Since some forms of stevia may have sugar alcohols like xylitol and sorbitol, it could cause problems in those with sensitive bellies or digestive issues. Consumption of xylitol for some can lead to issues like bloating and loose stools. Sorbitol can cause problems like stomach pain and diarrhea.


Although some people use stevia to help with blood sugar and cholesterol, that doesn't mean they love the taste. Although it is sweeter than sugar, it can be described as having a slightly bitter taste. For some, that is easily overlooked. For others, it's enough to write it off and try to reduce their daily sugar intake.

Stevia For Children

Because many children consume higher amounts of sugar than they should, stevia could be a good alternative at home. The American Heart Association states that increased sugar intake puts children at risk of heart disease and weight gain. Using stevia instead of sugar could potentially reduce the risk of those health concerns.

If you do use stevia for your children, it's important that you keep an eye on their daily limit.
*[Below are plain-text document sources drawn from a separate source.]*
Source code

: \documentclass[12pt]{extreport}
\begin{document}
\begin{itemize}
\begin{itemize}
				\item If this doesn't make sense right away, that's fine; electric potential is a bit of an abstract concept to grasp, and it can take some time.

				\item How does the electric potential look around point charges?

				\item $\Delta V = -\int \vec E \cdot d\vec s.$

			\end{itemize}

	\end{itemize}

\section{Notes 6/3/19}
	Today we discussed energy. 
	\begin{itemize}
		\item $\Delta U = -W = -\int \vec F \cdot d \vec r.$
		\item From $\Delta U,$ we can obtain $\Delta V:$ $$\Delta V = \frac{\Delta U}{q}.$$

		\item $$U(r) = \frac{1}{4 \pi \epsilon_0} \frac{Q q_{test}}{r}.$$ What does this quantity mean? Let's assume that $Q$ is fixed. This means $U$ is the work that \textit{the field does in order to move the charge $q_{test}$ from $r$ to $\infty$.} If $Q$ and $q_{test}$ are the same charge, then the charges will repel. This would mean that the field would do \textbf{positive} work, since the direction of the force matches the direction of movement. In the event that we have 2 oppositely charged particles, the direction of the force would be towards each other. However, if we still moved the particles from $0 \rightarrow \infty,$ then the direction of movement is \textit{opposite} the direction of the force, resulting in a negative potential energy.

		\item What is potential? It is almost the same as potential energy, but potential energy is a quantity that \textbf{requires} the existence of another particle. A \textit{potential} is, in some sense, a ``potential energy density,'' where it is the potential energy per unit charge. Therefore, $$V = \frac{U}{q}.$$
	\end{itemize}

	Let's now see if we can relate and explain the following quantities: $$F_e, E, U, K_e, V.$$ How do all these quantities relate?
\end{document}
The daily limit is different for each person depending on their body weight. Consumption should be 1.8 milligrams per pound. So please note they can not consume as much as you would as an adult.

Pouring sugar with a spoon, Selective focus. A pile of ingredient is on Black background, Copy space for your text message or promotional content.
Stevia is made from the leaves of the stevia plant, Stevia rebaudiana.
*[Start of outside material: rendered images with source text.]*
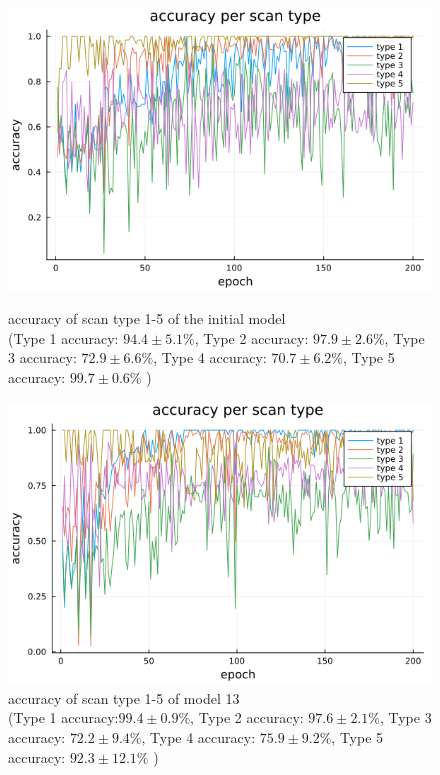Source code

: \documentclass[
a4paper, 
12pt,
grayscalebody, %
abstract=on,
twoside, BCOR10mm, 12pt, DIV13,headinclude, footexclude, final, abstracton, openright
]{ibireprt}
\numberwithin{equation}{chapter}
\numberwithin{table}{chapter}
\numberwithin{figure}{chapter}
\numberwithin{algorithm}{chapter}
\numberwithin{example}{chapter}
\numberwithin{example}{chapter}
\begin{document}
\begin{figure}[h]
	\centering
	\begin{minipage}[t]{.45\linewidth}
		\centering
		\includegraphics[width = \textwidth]{accuracy_per_scan_type_final_run_6_2.png}%
		\captionsetup{width=\textwidth}
		\caption{accuracy of scan type 1-5 of the initial model \\ (Type 1 accuracy: $94.4\pm5.1\%$, Type 2 accuracy: $97.9\pm2.6\%$, Type 3 accuracy: $72.9\pm6.6\%$, Type 4 accuracy: $70.7\pm6.2\%$, Type 5 accuracy: $99.7\pm0.6\%$ )}
		\label{fig:fig_max_pooling}
		
	\end{minipage}
	\hfill
	\begin{minipage}[t]{.45\linewidth}
		\centering
		\includegraphics[width = \textwidth]{accuracy_per_scan_type_final_run_6_1.png}%
		\caption{accuracy of scan type 1-5 of model 13 \\(Type 1 accuracy:$99.4\pm0.9\%$, Type 2 accuracy: $97.6\pm2.1\%$, Type 3 accuracy: $72.2\pm9.4\%$, Type 4 accuracy: $75.9\pm9.2\%$, Type 5 accuracy: $92.3\pm12.1\%$  ) }
		\label{fig:fig_average_pooling}
	\end{minipage}
\end{figure}
\end{document}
In summary, stevia has some positive health benefits that are important for some people. Keeping blood sugar and cholesterol down is important for people with diabetes or for people who aim to be heart-healthy. It can also have some possible negative side effects like compromised gut health or weight gain due to being unsatisfied and the urge to continue eating. It's important to note that our body does need sugar, so completely removing sugar from your diet could cause an intolerance.